The current push in public education reform is content standards. Students must show proficiency in reading, writing and math to gain an Oregon high school diploma. Under federal and state rules, student data will be linked to teacher evaluations and school funding. Students, teachers and schools will be judged, ranked and funded based on meeting these standards.

Unfortunately, there is a great fallacy in the imposition of standards for America’s students, although the idea of standards seems reasonable on the surface. The major fallacy lies in the belief in standards for student performance.

Usually, we require standards for professionals: teachers, attorneys, doctors, nurses, CPAs, real estate agents, psychologists, airline pilots and others who must demonstrate competence and professional judgment. However, in the education reform model, students are the ones held to standards of performance. That is because testing students is the basis of the standards ideology. Standards for students do not ensure minimal competence. Instead, standards structure teaching and learning through multiple-choice tests (and newer “performance task” measures currently in development).

This closed circle of assessment leaves out the most important actors: the student, the parent and the teacher. The standards themselves may be good or bad, but the effect is to define learning in a very limited way. Inventiveness, spontaneity, play, humor, intellectual freedom, fairness, confusion, error, realization, empathy, encouragement, experience and moral judgment are all scrubbed neatly away. Every student is represented by a data stroke on a spreadsheet of data strokes. Mistakes are viewed as failures, not steps toward understanding.

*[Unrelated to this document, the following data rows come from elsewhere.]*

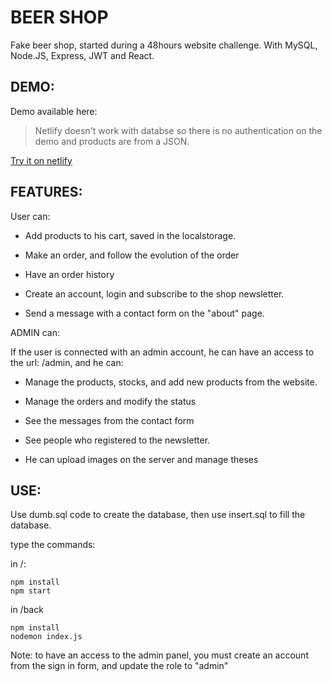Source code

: # BEER SHOP 

Fake beer shop, started during a 48hours website challenge.
With MySQL, Node.JS, Express, JWT and React.


## DEMO:

Demo available here:

> Netlify doesn't work with databse so there is no authentication on the demo and products are from a JSON.

[Try it on netlify](https://beer-shop-wcs.netlify.com/)


## FEATURES:

User can:

- Add products to his cart, saved in the localstorage. 

- Make an order, and follow the evolution of the order

- Have an order history

- Create an account, login and subscribe to the shop newsletter.

- Send a message with a contact form on the "about" page.


ADMIN can:

If the user is connected with an admin account, he can have an access to the url: /admin, and he can:

- Manage the products, stocks, and add new products from the website. 

- Manage the orders and modify the status

- See the messages from the contact form 

- See people who registered to the newsletter.

- He can upload images on the server and manage theses


## USE:

Use dumb.sql code to create the database, then use insert.sql to fill the database.

type the commands:

in /:
```
npm install
npm start
```

in /back
```
npm install
nodemon index.js
```

Note: to have an access to the admin panel, you must create an account from the sign in form, and update the role to "admin"
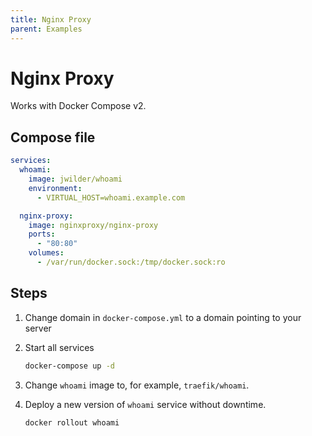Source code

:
 ```yaml
---
title: Nginx Proxy
parent: Examples
---
```


# Nginx Proxy

Works with Docker Compose v2.

## Compose file

```yml
services:
  whoami:
    image: jwilder/whoami
    environment:
      - VIRTUAL_HOST=whoami.example.com

  nginx-proxy:
    image: nginxproxy/nginx-proxy
    ports:
      - "80:80"
    volumes:
      - /var/run/docker.sock:/tmp/docker.sock:ro
```

## Steps

1. Change domain in `docker-compose.yml` to a domain pointing to your server

2. Start all services

    ```bash
    docker-compose up -d
    ```

3. Change `whoami` image to, for example, `traefik/whoami`.

4. Deploy a new version of `whoami` service without downtime.

    ```bash
    docker rollout whoami
    ```
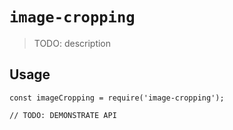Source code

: # `image-cropping`

> TODO: description

## Usage

```
const imageCropping = require('image-cropping');

// TODO: DEMONSTRATE API
```
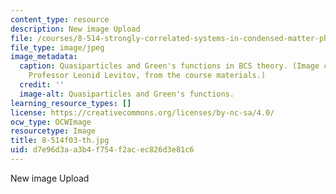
 ```yaml
---
content_type: resource
description: New image Upload
file: /courses/8-514-strongly-correlated-systems-in-condensed-matter-physics-fall-2003/d7e96d3aa3b4f754f2acec826d3e81c6_8-514f03-th.jpg
file_type: image/jpeg
image_metadata:
  caption: Quasiparticles and Green's functions in BCS theory. (Image courtesy of
    Professor Leonid Levitov, from the course materials.)
  credit: ''
  image-alt: Quasiparticles and Green's functions.
learning_resource_types: []
license: https://creativecommons.org/licenses/by-nc-sa/4.0/
ocw_type: OCWImage
resourcetype: Image
title: 8-514f03-th.jpg
uid: d7e96d3a-a3b4-f754-f2ac-ec826d3e81c6
---
```

New image Upload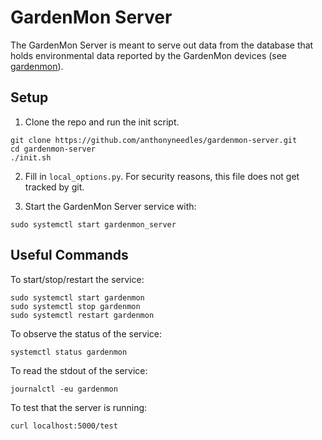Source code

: # GardenMon Server

The GardenMon Server is meant to serve out data from the database that holds environmental data reported by the GardenMon devices (see [gardenmon](https://github.com/anthonyneedles/gardenmon)).

## Setup

1. Clone the repo and run the init script.

```
git clone https://github.com/anthonyneedles/gardenmon-server.git
cd gardenmon-server
./init.sh
```

2. Fill in `local_options.py`.
For security reasons, this file does not get tracked by git.

3. Start the GardenMon Server service with:

```
sudo systemctl start gardenmon_server
```

## Useful Commands

To start/stop/restart the service:

```
sudo systemctl start gardenmon
sudo systemctl stop gardenmon
sudo systemctl restart gardenmon
```

To observe the status of the service:

```
systemctl status gardenmon
```

To read the stdout of the service:

```
journalctl -eu gardenmon
```

To test that the server is running:

```
curl localhost:5000/test
```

Our policymakers love this kind of certainty because unlike democracy, education and most of real life, standards are neat, tidy and blame can (and will) be assigned. There are other problems with the standards model.

First, people are not standardized. Children are individuals who vary widely in background, culture, ability, resources and language.

Second, reformers don’t really know what the future holds and what skills will be required.

Third, the motives of reformers are conflicted by the money that funds them. Large corporate or philanthropic donors like the Walton Foundation, Eli Broad and the Gates Foundation decide what gets studied. Their free-market perspective, together with our ability to gather data and crunch numbers, has neatly removed children from the center of the educational process. Our current obsession with measurement and data has an adverse effect on the quality and content of education.

As teachers, we have become more concerned with punctuation than critical thinking. We are more concerned with the form and organization of writing than with the ideas and questions that students bring to their education. Punctuation and organization are important, but it’s much more difficult and demanding to wrestle with the ideas and content of students’ real lives.

If we are concerned about the quality of public education, we should also be concerned about how the Common Core Standards and the required testing heavily impacts the funding and the direction of public schools. If the overall goal is improving public education, we shouldn’t limit ourselves to teaching what can be tested and subject students to continual testing. There are other, better ways to find out how schools are doing and make positive adjustments without repeatedly testing every student.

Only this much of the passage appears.